Carver has been teaching for over fifteen years, including at New York University, SUNY Fredonia, Dutchess Community College, and Westchester Community College. She has written articles for the trade magazines Lighting Dimensions and IEEE MultiMedia. She was one of the original moderators for a pro lighting forum on Creative Cow.

=== DragonFly Performing Arts Center ===
Carver moved to the Catskils to start Dragonfly Performing Arts, a non-profit organization in Cairo, New York for students interested in theater. "You can walk into a classroom in New York City and have any amount of students who want to learn about theater, but the trouble is that you find it in abundance. I like a challenge. I moved upstate and started DragonFly so that students who do not have the immediate opportunity to learn from Theater professionals like New York City students do, can learn from my past and my experiences. These students are thirsty for knowledge, and I am ready and willing to help them learn as much as they want," she has said. DragonFly has produced shows such as Cats, Glass Menagerie, Alice in Wonderland, A Christmas Carol, Phantom Tollbooth, Snoopy!, It's A Wonderful Life the Musical, A Midsummer Night Dream, and Lost in Yonkers. Classes are also offered throughout the year to students from ages eight and higher.

===BearFly Designs===
Since the early 1970s, "John and Rita Carver have worked separately and together in virtually every type of venue imaginable from outdoor theaters and barns to Broadway to major television networks." Started in 2003, BearFly Designs was and still is primarily rooted in weddings and parties, while also accommodating to government fundraisers and other political events.
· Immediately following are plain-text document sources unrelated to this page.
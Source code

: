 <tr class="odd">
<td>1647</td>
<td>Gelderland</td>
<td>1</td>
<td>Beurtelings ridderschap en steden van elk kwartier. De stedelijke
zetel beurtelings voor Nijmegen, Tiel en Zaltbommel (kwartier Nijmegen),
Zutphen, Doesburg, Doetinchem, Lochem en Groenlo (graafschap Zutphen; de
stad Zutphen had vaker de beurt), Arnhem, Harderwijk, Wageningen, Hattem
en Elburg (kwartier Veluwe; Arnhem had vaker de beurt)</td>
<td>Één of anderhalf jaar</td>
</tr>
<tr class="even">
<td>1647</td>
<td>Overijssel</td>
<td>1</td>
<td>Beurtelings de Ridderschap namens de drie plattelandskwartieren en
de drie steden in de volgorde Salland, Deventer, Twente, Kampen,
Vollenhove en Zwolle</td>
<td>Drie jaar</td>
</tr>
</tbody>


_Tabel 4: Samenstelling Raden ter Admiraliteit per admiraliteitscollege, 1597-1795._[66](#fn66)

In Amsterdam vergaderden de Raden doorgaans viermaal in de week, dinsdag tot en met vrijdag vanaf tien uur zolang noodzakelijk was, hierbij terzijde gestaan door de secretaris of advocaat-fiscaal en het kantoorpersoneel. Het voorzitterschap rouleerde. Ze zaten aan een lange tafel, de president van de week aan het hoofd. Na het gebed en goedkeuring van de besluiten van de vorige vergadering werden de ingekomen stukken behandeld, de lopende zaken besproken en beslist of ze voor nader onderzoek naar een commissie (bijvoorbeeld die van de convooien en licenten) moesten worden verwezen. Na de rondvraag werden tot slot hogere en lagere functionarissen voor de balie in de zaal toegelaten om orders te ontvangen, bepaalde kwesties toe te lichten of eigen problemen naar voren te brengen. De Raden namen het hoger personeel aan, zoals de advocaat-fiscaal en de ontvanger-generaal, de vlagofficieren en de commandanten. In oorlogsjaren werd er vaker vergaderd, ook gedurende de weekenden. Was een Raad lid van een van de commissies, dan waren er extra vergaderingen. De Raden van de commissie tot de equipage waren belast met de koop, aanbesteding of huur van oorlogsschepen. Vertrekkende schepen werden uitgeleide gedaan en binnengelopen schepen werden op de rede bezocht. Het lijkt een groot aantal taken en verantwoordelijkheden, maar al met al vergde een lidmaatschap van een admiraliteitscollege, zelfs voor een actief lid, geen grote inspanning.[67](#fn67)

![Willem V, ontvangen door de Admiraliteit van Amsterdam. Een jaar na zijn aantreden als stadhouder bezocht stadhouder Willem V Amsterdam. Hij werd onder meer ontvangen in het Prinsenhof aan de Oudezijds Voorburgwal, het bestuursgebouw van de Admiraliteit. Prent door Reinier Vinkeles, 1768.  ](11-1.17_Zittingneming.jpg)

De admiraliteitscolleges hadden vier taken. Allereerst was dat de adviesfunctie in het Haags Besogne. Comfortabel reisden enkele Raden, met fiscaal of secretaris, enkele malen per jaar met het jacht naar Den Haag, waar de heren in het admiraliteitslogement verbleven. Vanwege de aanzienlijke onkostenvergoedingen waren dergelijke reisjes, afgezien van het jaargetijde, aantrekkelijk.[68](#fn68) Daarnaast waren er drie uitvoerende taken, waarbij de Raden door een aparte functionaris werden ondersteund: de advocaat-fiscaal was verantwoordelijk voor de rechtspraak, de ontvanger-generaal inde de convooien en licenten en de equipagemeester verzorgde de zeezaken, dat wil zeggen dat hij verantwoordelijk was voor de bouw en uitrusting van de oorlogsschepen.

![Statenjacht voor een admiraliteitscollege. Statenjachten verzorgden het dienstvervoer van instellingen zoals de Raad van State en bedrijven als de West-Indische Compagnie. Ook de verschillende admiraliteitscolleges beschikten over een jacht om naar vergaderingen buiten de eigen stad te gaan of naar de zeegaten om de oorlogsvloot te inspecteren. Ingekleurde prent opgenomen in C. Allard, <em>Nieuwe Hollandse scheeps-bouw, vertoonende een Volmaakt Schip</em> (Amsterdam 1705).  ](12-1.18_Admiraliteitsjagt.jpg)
===Broadway and regional theater productions===

| Year | Show |
|---|---|
| 1989 | Feld Ballet |
| 1990 | Hamlet (Theater for the Blind) |
| 1992 | Guys and Dolls |
| 1993 | The Sisters Rosenwig |
| 1994 | Rigoletto |
| 1994 | Julius Caesar |
| 1995 | Pointer Sisters Ain’t Misbehavin’ |
| 1996 | Elmer Gantry |
| 1996 | Once Upon a Mattress |
| 1996 | A Delicate Balance |
| 1997 | Paper Moon |
| 1997 | Titanic |
| 1997 | An American Daughter |
| 2008 | Ain’t Misbehavin’ National Tour with Ruben Stoddard |
| 2009 | Ain’t Misbehavin’ Amhanson Theater Production |

===Television===

| Year | Show |
|---|---|
| 1996–1999 | Discovery News |
| 1997–1999 | Good Morning America |
| 1998 | PrimeTime Live |
| 1998–1999 | Martha Stewart Living |
| 1998–1999 | Elmo's World |
| 1999–2006 | The Montel Williams Show |
| 1999 | ESPN Sports Century |
| 1999 | Saturday Night Fever – television spot commercial |

===Design credits===
Time Warner Building in Columbus Circle, Bloomberg World Headquarters, ABC/Disney Times Square Studios, National Geographic Society's Auditorium

=== Awards ===

| Year | Award |
|---|---|
| 1998 Elmo's World | Silver Axiem Award |
| 2000 Sydney Summer Olympics | Team Emmy for Lighting Design |
| 2003 The Montel Williams Show | Emmy Nomination |
| 2003 The Montel Williams Show | Silver Axiem Award |

==Personal life==
Carver is the daughter of Albert H. Kogler, Jr. and Rita LoVerme Kogler. She grew up in North Tonawanda, New York, spent one year in Scranton, Pennsylvania, and then moved to Willingboro, New Jersey and then to Stroudsburg, Pennsylvania.

Carver lived in New York City for almost twenty years after graduate school. After the September 11 attacks, she relocated to Tarrytown, New York and then Poughkeepsie, New York. She was a member of United Scenic Artists Local 829 and NABET Local 16, the Illuminating Engineering Society, and the International Association of Lighting Designers.

From 1992 to 2002, she was married to George Allison. On September 18, 2004, Rita married John Carver. They currently reside in New Lebanon, NY.